Are these solemn testimonies then worth the stamp paper on which they are typed? Or, to put it another way, is the stamp paper that bear these solemn testimonies worth the information carried therein? Is there a larger symbolism in this quirky coincidence that unleashes a Telgi on the nation just as it prepares to make its candidates suitably accountable and transparent before five crucial assembly elections? Should we take it as a sign from divine quarters that we, the people, are not quite ready for the dipped-in-detergent neta? Or perhaps we should desist from wrestling with such insolvable moral dilemmas and enlighten ourselves by reading the affidavits instead.

They do make engrossing reading. It’s nice to know, for instance, that a powerful woman like Sheila Dikshit has been sensible enough to invest in a few shares and bonds, just like any of us, for that rainy day no doubt — politics being so unpredictable.
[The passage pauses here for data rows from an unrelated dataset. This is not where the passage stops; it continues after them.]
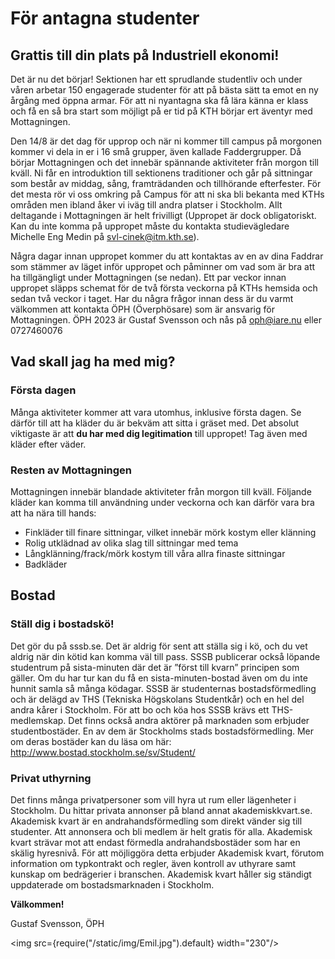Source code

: # För antagna studenter
## Grattis till din plats på Industriell ekonomi!
Det är nu det börjar! Sektionen har ett sprudlande studentliv och under våren arbetar 150 engagerade studenter för att på bästa sätt ta emot en ny årgång med öppna armar. För att ni nyantagna ska få lära känna er klass och få en så bra start som möjligt på er tid på KTH börjar ert äventyr med Mottagningen.

Den 14/8 är det dag för upprop och när ni kommer till campus på morgonen kommer vi dela in er i 16 små grupper, även kallade Faddergrupper. Då börjar Mottagningen och det innebär spännande aktiviteter från morgon till kväll. Ni får en introduktion till sektionens traditioner och går på sittningar som består av middag, sång, framträdanden och tillhörande efterfester. För det mesta rör vi oss omkring på Campus för att ni ska bli bekanta med KTHs områden men ibland åker vi iväg till andra platser i Stockholm. Allt deltagande i Mottagningen är helt frivilligt (Uppropet är dock obligatoriskt. Kan du inte komma på uppropet måste du kontakta studievägledare Michelle Eng Medin på svl-cinek@itm.kth.se).

Några dagar innan uppropet kommer du att kontaktas av en av dina Faddrar som stämmer av läget inför uppropet och påminner om vad som är bra att ha tillgängligt under Mottagningen (se nedan). Ett par veckor innan uppropet släpps schemat för de två första veckorna på KTHs hemsida och sedan två veckor i taget. Har du några frågor innan dess är du varmt välkommen att kontakta ÖPH (Överphösare) som är ansvarig för Mottagningen. ÖPH 2023 är Gustaf Svensson och nås på oph@iare.nu eller 0727460076

## Vad skall jag ha med mig?
### Första dagen
Många aktiviteter kommer att vara utomhus, inklusive första dagen. Se därför till att ha kläder du är bekväm att sitta i gräset med. Det absolut viktigaste är att **du har med dig legitimation** till uppropet! Tag även med kläder efter väder.

### Resten av Mottagningen
Mottagningen innebär blandade aktiviteter från morgon till kväll. Följande kläder kan komma till användning under veckorna och kan därför vara bra att ha nära till hands:

* Finkläder till finare sittningar, vilket innebär mörk kostym eller klänning
* Rolig utklädnad av olika slag till sittningar med tema
* Långklänning/frack/mörk kostym till våra allra finaste sittningar
* Badkläder

## Bostad
### Ställ dig i bostadskö!
Det gör du på sssb.se. Det är aldrig för sent att ställa sig i kö, och du vet aldrig när din kötid kan komma väl till pass. SSSB publicerar också löpande studentrum på sista-minuten där det är ”först till kvarn” principen som gäller. Om du har tur kan du få en sista-minuten-bostad även om du inte hunnit samla så många ködagar. SSSB är studenternas bostadsförmedling och är delägd av THS (Tekniska Högskolans Studentkår) och en hel del andra kårer i Stockholm. För att bo och köa hos SSSB krävs ett THS-medlemskap. Det finns också andra aktörer på marknaden som erbjuder studentbostäder. En av dem är Stockholms stads bostadsförmedling. Mer om deras bostäder kan du läsa om här: http://www.bostad.stockholm.se/sv/Student/

### Privat uthyrning
Det finns många privatpersoner som vill hyra ut rum eller lägenheter i Stockholm. Du hittar privata annonser på bland annat akademiskkvart.se. Akademisk kvart är en andrahandsförmedling som direkt vänder sig till studenter. Att annonsera och bli medlem är helt gratis för alla. Akademisk kvart strävar mot att endast förmedla andrahandsbostäder som har en skälig hyresnivå. För att möjliggöra detta erbjuder Akademisk kvart, förutom information om typkontrakt och regler, även kontroll av uthyrare samt kunskap om bedrägerier i branschen. Akademisk kvart håller sig ständigt uppdaterade om bostadsmarknaden i Stockholm.

**Välkommen!**

Gustaf Svensson, ÖPH

<img src={require("/static/img/Emil.jpg").default} width="230"/>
Or that Shivpuri’s Yashodara Raje Scindia has fairly modest means for a once true-blue royal — cash of Rs 15,000, bonds, shares, debentures amounting to Rs 57,463, a few baubles worth Rs 60 lakh and, yes, a quarter of her mother’s ancestral property, which they have not yet fully valued since the “matter is under consideration”. As for Ashok Gehlot, he has even come clean on the almirahs he owns. Under “other assets” he has listed two refrigerators, two air-conditioners, two colour televisions, four steel book almirahs, and one music system. Truly he does make some of us who possess five steel book almirahs squirm in discomfort.